Sunday, July 29, 2018

Life's Ups and Downs (Mostly Ups)

It's been a while since I've been in the headspace to write about anything. My life swelled into my creative free time and this blog also occupies that space.

These writings are supposed to be about how I've been learning through movement, and even though I haven't been writing about it, I sure have been moving... a lot! Sunshine (my 2008 Suzuki Bandit 1250s) and I have clocked over 5500 miles of riding since April, and Burt (the 2003 Shadow Spirit 750dc) and I continue to take my wife and me for two-up spins around the hood and to short shopping trips, clocking up not nearly as many miles, but all of them fun.

Both bikes bring me a lot of fun, but Sunshine, though, has become a special kind of 'extension' of who I am as a human being. That bike really holds a special place in my life. When I'm riding her, everything just feels natural and 'right', and when she's parked in the garage, my mind occasionally drifts there, knowing she's sitting quietly, and I find myself really looking forward to the next ride.

I've also been to Colorado a couple times since I last wrote to spend time with my mom and handle her medical needs, and I've also tripped to southern California to spend time with my dad. 

In all those tens of thousands of miles this year, both on bike and car, I have really just spent a lot of time reflecting. 


Sitting still, in a pretty quiet room or space, is for sure one way of meditating, and I know it works for a lot of folks. But my form of meditation has always involved movement of some kind or another. Moving across the land, on foot and by vehicle, across rocks and cliffs, moving in and across water, moving through the sky, in free-fall or in some kind of vehicle, ... you get the idea.

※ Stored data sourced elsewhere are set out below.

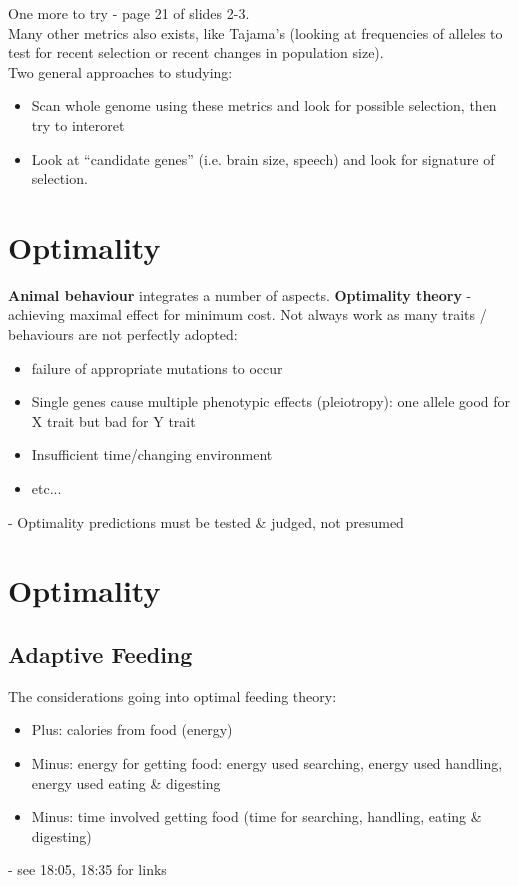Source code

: \documentclass{scrartcl}
\begin{document}
One more to try - page 21 of slides 2-3.\\
Many other metrics also exists, like Tajama's (looking at frequencies of alleles to test for recent selection or recent changes in population size).\\
Two general approaches to studying:
\begin{itemize}
\item Scan whole genome using these metrics and look for possible selection, then try to interoret
\item Look at ``candidate genes'' (i.e. brain size, speech) and look for signature of selection.
\end{itemize}


\section{Optimality}
\label{sec:9-1}

{\bf Animal behaviour} integrates a number of aspects.
{\bf Optimality theory} - achieving maximal effect for minimum cost.
Not always work as many traits / behaviours are not perfectly adopted:
\begin{itemize}
\item failure of appropriate mutations to occur
\item Single genes cause multiple phenotypic effects (pleiotropy): one allele good for X trait but bad for Y trait
\item Insufficient time/changing environment
\item etc...
\end{itemize}
- Optimality predictions must be tested \& judged, not presumed
\section{Optimality}
\label{9-1}

\subsection{Adaptive Feeding}
\label{sec:9-1-0}
The considerations going into optimal feeding theory:
\begin{itemize}
\item Plus: calories from food (energy)
\item Minus: energy for getting food: energy used searching, energy used handling, energy used eating \& digesting
\item Minus: time involved getting food (time for searching, handling, eating \& digesting)
\end{itemize}
- see 18:05, 18:35 for links
\end{document}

Movement allows me to focus all my attention and to also lose myself in the experience. Not all movement does this to the same degree, obviously, but all movement seems capable of helping me achieve that state of "being-non-being" that clarifies and distills and makes me feel whole again when I'm done.

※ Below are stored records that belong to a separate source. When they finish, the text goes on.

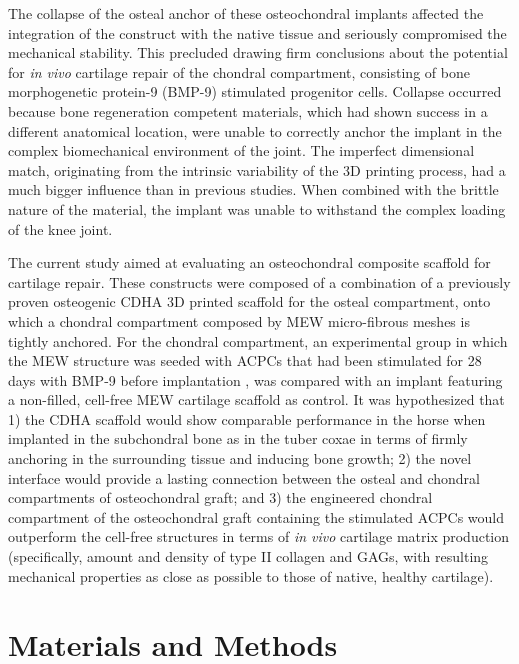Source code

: \documentclass[twocolumn, empirical, authordate, issue]{jote-new-article}
\begin{document}
\begin{takeHomeMessage}
The collapse of the osteal anchor of these osteochondral implants affected the integration of the construct with the native tissue and seriously compromised the mechanical stability. This precluded drawing firm conclusions about the potential for \emph{in vivo} cartilage repair of the chondral compartment, consisting of bone morphogenetic protein-9 (BMP-9) stimulated progenitor cells. Collapse occurred because bone regeneration competent materials, which had shown success in a different anatomical location, were unable to correctly anchor the implant in the complex biomechanical environment of the joint. The imperfect dimensional match, originating from the intrinsic variability of the 3D printing process, had a much bigger influence than in previous studies. When combined with the brittle nature of the material, the implant was unable to withstand the complex loading of the knee joint.
\end{takeHomeMessage}
The current study aimed at evaluating an osteochondral composite scaffold for cartilage repair. These constructs were composed of a combination of a previously proven osteogenic CDHA 3D printed scaffold for the osteal compartment, onto which a chondral compartment composed by MEW micro-fibrous meshes is tightly anchored. For the chondral compartment, an experimental group in which the MEW structure was seeded with ACPCs that had been stimulated for 28 days with BMP-9 before implantation \parencite{Abinzano2018}, was compared with an implant featuring a non-filled, cell-free MEW cartilage scaffold as control. It was hypothesized that 1) the CDHA scaffold would show comparable performance in the horse when implanted in the subchondral bone as in the tuber coxae in terms of firmly anchoring in the surrounding tissue and inducing bone growth; 2) the novel interface would provide a lasting connection between the osteal and chondral compartments of osteochondral graft; and 3) the engineered chondral compartment of the osteochondral graft containing the stimulated ACPCs would outperform the cell-free structures in terms of \emph{in vivo} cartilage matrix production (specifically, amount and density of type II collagen and GAGs, with resulting mechanical properties as close as possible to those of native, healthy cartilage).

\section{Materials and Methods} 
\end{document}
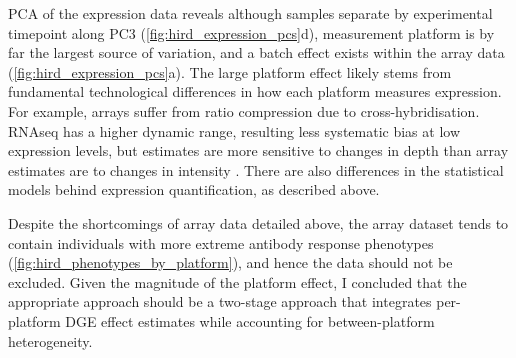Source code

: \gls{PCA} of the expression data reveals although samples separate by experimental timepoint along \gls{PC}3 (\autoref{fig:hird_expression_pcs}d), measurement platform is by far the largest source of variation, and a batch effect exists within the array data (\autoref{fig:hird_expression_pcs}a).
%
The large platform effect likely stems from fundamental technological differences in how each platform measures expression.
For example, arrays suffer from ratio compression due to cross-hybridisation\autocite{draghici2006ReliabilityReproducibilityIssues}.
\gls{RNAseq} has a higher dynamic range, resulting less systematic bias at low expression levels, but estimates are more sensitive to changes in depth than array estimates are to changes in intensity \autocite{robinson2015NestedParallelExperiment}.
There are also differences in the statistical models behind expression quantification, as described above.

Despite the shortcomings of array data detailed above, the array dataset tends to contain individuals with more extreme antibody response phenotypes (\autoref{fig:hird_phenotypes_by_platform}), and hence the data should not be excluded.
Given the magnitude of the platform effect, I concluded that the appropriate approach should be a two-stage approach that integrates per-platform \gls{DGE} effect estimates while accounting for between-platform heterogeneity.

When I was last returning from my trip to California, about a month ago, I got a call that brought me to tears. My friend and neighbor, Ron, was in a very bad motorcycle accident and was on his 4th surgery to help screw and staple him back together again. Fast-forward to today, and it appears he's going to be fine, thankfully. But he won't be walking for several months and won't have the use of his arms for most of that recovery time as well. He was lucky.

I've spent a lot of my free time the past several weeks visiting with Ron. I listen to his stories, his adventures of places I have never seen, and may never see the way he's seen them. Every few days, I try to bring him coffee from an exotic new destination, a coffee shop he may or may not have visited in the past. I always send him a picture of the coffee headed his way from my "coffee adventure ride", so he has something to look forward to, and when I get it back to him we talk about what I saw and the ride out there and back. 

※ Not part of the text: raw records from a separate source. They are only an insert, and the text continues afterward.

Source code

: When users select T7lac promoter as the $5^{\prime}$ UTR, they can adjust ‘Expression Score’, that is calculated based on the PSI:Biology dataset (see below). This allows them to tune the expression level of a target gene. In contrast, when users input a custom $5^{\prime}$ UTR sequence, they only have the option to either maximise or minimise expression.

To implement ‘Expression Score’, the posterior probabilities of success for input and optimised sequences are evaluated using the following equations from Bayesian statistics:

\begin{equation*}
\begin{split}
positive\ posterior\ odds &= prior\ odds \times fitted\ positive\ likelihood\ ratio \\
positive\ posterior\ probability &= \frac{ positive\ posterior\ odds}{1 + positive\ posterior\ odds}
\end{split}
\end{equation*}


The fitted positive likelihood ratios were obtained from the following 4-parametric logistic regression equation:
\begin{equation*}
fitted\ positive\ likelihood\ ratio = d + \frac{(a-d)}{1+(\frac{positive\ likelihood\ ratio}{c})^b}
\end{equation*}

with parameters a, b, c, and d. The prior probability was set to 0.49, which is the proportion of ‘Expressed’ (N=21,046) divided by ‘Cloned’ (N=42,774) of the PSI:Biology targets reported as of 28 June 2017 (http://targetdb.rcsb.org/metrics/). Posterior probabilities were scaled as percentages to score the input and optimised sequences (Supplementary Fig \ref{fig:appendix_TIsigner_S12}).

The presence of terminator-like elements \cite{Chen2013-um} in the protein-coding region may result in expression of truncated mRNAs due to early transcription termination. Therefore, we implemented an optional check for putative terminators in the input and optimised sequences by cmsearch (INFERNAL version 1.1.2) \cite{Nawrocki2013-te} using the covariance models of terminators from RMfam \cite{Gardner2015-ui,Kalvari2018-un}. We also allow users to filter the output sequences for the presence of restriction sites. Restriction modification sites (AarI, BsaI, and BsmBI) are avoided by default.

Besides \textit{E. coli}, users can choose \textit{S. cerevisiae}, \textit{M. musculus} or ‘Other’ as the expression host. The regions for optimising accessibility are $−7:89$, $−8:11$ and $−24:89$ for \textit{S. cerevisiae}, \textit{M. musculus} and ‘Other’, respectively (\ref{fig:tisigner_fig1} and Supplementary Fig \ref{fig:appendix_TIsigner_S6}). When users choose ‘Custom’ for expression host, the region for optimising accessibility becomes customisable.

I really enjoy my coffee time with Ron, and the stories... all the stories. I know we're both looking forward to the day he gets back on his bike.

A few folks have asked me if Ron's crash makes me want to stop riding... "of course not", I reply, "life is for the living," and some are obviously confused. But then again, most folks who ride passionately or live passionately already know better than to ask that question. It's the armchair folks that ask, mostly.

Life *is* for the living. Each day *is* a gift. It sounds like so much cliche, but it's all true. Nothing is guaranteed, no outcome, no "tomorrow" that people all around me seem to live for. 

And so I ride each day and take in each moment now like it's going to be my last. When I skydive, I'm 100% present. When I fly small airplanes, the same. Running or walking or climbing or ... same. I'm not "racing towards death", or really "racing" towards any particular outcome. I'm just maximizing the moment - living ... really LIVING ... in the now.

I wish you all a life full of peace and adventure, a life well-lived and worthy of your own stories worth telling.